=== PROMPT ===
Leaving out every picture, copy the lines of the data exactly, from the first through the line containing "an anti join**".

=== RECORDS FOR THIS EXERCISE ===
++++++
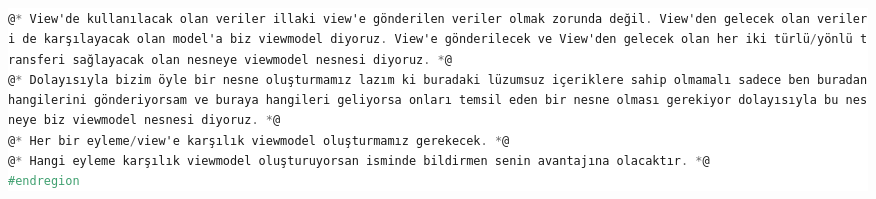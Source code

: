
 ```C#
@* View'de kullanılacak olan veriler illaki view'e gönderilen veriler olmak zorunda değil. View'den gelecek olan verileri de karşılayacak olan model'a biz viewmodel diyoruz. View'e gönderilecek ve View'den gelecek olan her iki türlü/yönlü transferi sağlayacak olan nesneye viewmodel nesnesi diyoruz. *@
@* Dolayısıyla bizim öyle bir nesne oluşturmamız lazım ki buradaki lüzumsuz içeriklere sahip olmamalı sadece ben buradan hangilerini gönderiyorsam ve buraya hangileri geliyorsa onları temsil eden bir nesne olması gerekiyor dolayısıyla bu nesneye biz viewmodel nesnesi diyoruz. *@
@* Her bir eyleme/view'e karşılık viewmodel oluşturmamız gerekecek. *@
@* Hangi eyleme karşılık viewmodel oluşturuyorsan isminde bildirmen senin avantajına olacaktır. *@
#endregion

```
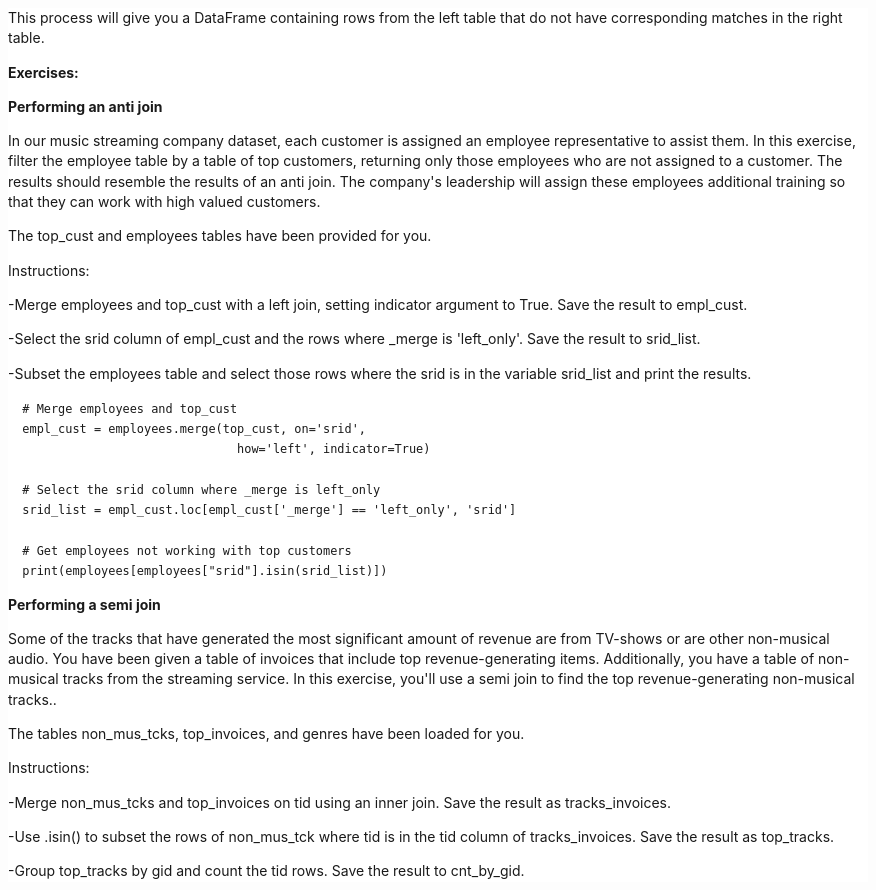 This process will give you a DataFrame containing rows from the left table that do not have corresponding matches in the right table.

**Exercises:**

**Performing an anti join**

In our music streaming company dataset, each customer is assigned an employee representative to assist them. In this exercise, filter the employee table by a table of top customers, returning only those employees who are not assigned to a customer. The results should resemble the results of an anti join. The company's leadership will assign these employees additional training so that they can work with high valued customers.

The top_cust and employees tables have been provided for you.

Instructions:

-Merge employees and top_cust with a left join, setting indicator argument to True. Save the result to empl_cust.

-Select the srid column of empl_cust and the rows where _merge is 'left_only'. Save the result to srid_list.

-Subset the employees table and select those rows where the srid is in the variable srid_list and print the results.

      # Merge employees and top_cust
      empl_cust = employees.merge(top_cust, on='srid', 
                                    how='left', indicator=True)

      # Select the srid column where _merge is left_only
      srid_list = empl_cust.loc[empl_cust['_merge'] == 'left_only', 'srid']

      # Get employees not working with top customers
      print(employees[employees["srid"].isin(srid_list)])

**Performing a semi join**

Some of the tracks that have generated the most significant amount of revenue are from TV-shows or are other non-musical audio. You have been given a table of invoices that include top revenue-generating items. Additionally, you have a table of non-musical tracks from the streaming service. In this exercise, you'll use a semi join to find the top revenue-generating non-musical tracks..

The tables non_mus_tcks, top_invoices, and genres have been loaded for you.

Instructions:

-Merge non_mus_tcks and top_invoices on tid using an inner join. Save the result as tracks_invoices.

-Use .isin() to subset the rows of non_mus_tck where tid is in the tid column of tracks_invoices. Save the result as top_tracks.

-Group top_tracks by gid and count the tid rows. Save the result to cnt_by_gid.
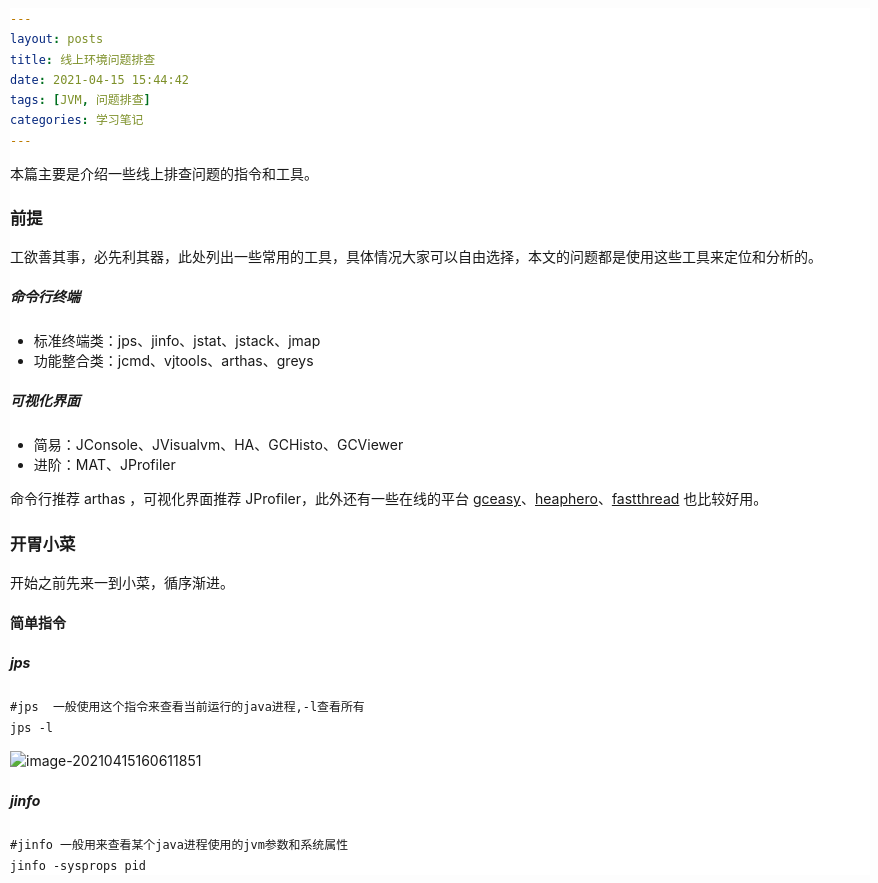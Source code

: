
 ```yaml
---
layout: posts
title: 线上环境问题排查
date: 2021-04-15 15:44:42
tags: [JVM, 问题排查]
categories: 学习笔记
---
```




本篇主要是介绍一些线上排查问题的指令和工具。



### 前提

工欲善其事，必先利其器，此处列出一些常用的工具，具体情况大家可以自由选择，本文的问题都是使用这些工具来定位和分析的。

##### 命令行终端

- 标准终端类：jps、jinfo、jstat、jstack、jmap
- 功能整合类：jcmd、vjtools、arthas、greys

##### 可视化界面

- 简易：JConsole、JVisualvm、HA、GCHisto、GCViewer
- 进阶：MAT、JProfiler

命令行推荐 arthas ，可视化界面推荐 JProfiler，此外还有一些在线的平台 [gceasy](https://gceasy.io/)、[heaphero](https://heaphero.io/)、[fastthread](https://fastthread.io/) 也比较好用。



### 开胃小菜

开始之前先来一到小菜，循序渐进。

#### 简单指令

##### jps

```shell
#jps  一般使用这个指令来查看当前运行的java进程,-l查看所有
jps -l
```

![image-20210415160611851](image-20210415160611851.png)



##### jinfo

```shell
#jinfo 一般用来查看某个java进程使用的jvm参数和系统属性
jinfo -sysprops pid
```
++++++
=== FINISHED TASK ===
Source code

:
 ```C#
@* View'de kullanılacak olan veriler illaki view'e gönderilen veriler olmak zorunda değil. View'den gelecek olan verileri de karşılayacak olan model'a biz viewmodel diyoruz. View'e gönderilecek ve View'den gelecek olan her iki türlü/yönlü transferi sağlayacak olan nesneye viewmodel nesnesi diyoruz. *@
@* Dolayısıyla bizim öyle bir nesne oluşturmamız lazım ki buradaki lüzumsuz içeriklere sahip olmamalı sadece ben buradan hangilerini gönderiyorsam ve buraya hangileri geliyorsa onları temsil eden bir nesne olması gerekiyor dolayısıyla bu nesneye biz viewmodel nesnesi diyoruz. *@
@* Her bir eyleme/view'e karşılık viewmodel oluşturmamız gerekecek. *@
@* Hangi eyleme karşılık viewmodel oluşturuyorsan isminde bildirmen senin avantajına olacaktır. *@
#endregion

```
 This process will give you a DataFrame containing rows from the left table that do not have corresponding matches in the right table.

**Exercises:**

**Performing an anti join**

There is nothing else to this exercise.